Going for Broke, But Not Going Alone

It turns out I picked the perfect time to step back and reflect on my core beliefs last week.  It turned out to be great preparation for this year's New York Collective of Radical Educators (NYCoRE) annual conference. Spending the day Saturday with pedagogues from all over who are committed to a vision of teaching and learning that places liberation at the center was more than inspiring. It felt rejuvenating. It made me realize how crucial community-building is to social justice oriented teaching.

In one session we took a look at a text from Jeffrey Duncan-Andrade and another from James Baldwin. In the text from Duncan-Andrade, he lays out "five pillars of effective practice" for critical pedagogy. These five pillars resonated with me a lot, and reminded me that my vision for my teaching is supported by a great body of research and thinking by people much smarter than me.
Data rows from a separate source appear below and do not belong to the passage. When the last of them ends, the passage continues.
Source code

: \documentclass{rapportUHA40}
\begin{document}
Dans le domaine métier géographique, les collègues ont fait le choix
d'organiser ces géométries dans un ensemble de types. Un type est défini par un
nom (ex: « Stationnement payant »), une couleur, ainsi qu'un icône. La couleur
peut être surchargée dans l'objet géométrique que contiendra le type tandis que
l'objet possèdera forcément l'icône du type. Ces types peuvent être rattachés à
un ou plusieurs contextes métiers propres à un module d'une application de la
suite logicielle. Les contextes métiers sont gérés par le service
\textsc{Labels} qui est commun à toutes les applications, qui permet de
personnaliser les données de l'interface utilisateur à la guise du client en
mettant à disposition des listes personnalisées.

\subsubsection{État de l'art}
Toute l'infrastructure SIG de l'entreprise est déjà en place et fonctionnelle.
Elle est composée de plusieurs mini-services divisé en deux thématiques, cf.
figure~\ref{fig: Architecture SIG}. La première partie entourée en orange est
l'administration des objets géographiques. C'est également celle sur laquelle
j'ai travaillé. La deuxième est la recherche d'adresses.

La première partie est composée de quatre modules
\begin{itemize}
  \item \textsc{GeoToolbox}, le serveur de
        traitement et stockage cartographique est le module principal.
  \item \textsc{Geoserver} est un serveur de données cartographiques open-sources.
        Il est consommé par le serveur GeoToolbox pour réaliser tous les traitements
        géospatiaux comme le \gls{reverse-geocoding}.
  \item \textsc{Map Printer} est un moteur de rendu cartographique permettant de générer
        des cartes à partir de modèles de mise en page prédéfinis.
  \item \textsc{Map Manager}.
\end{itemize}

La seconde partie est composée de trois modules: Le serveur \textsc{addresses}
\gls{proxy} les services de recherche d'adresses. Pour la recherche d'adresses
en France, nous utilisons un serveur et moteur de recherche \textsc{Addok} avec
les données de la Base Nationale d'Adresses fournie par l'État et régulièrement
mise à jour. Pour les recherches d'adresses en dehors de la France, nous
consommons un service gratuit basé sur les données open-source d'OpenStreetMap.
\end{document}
In other words: I'm not crazy for believing what I believe about teaching and learning.

One of my main takeaways from Dr. Monique Morris' keynote, the morning session, and a session on #Teachresistance which I co-facilitated, is that the work of radical and transgressive teaching is urgent. Just as James Baldwin wrote 55 years ago, "We are living through a very dangerous time." The young people in our care need us to step up.

My second takeaway is that I cannot do this work alone. At times I think there are real barriers to collaborating with others. Some teachers aren't interested in this kind of teaching. Others are openly hostile to it. Even if I do find colleagues who are invested in social justice teaching, it is hard to find the time and energy to work together.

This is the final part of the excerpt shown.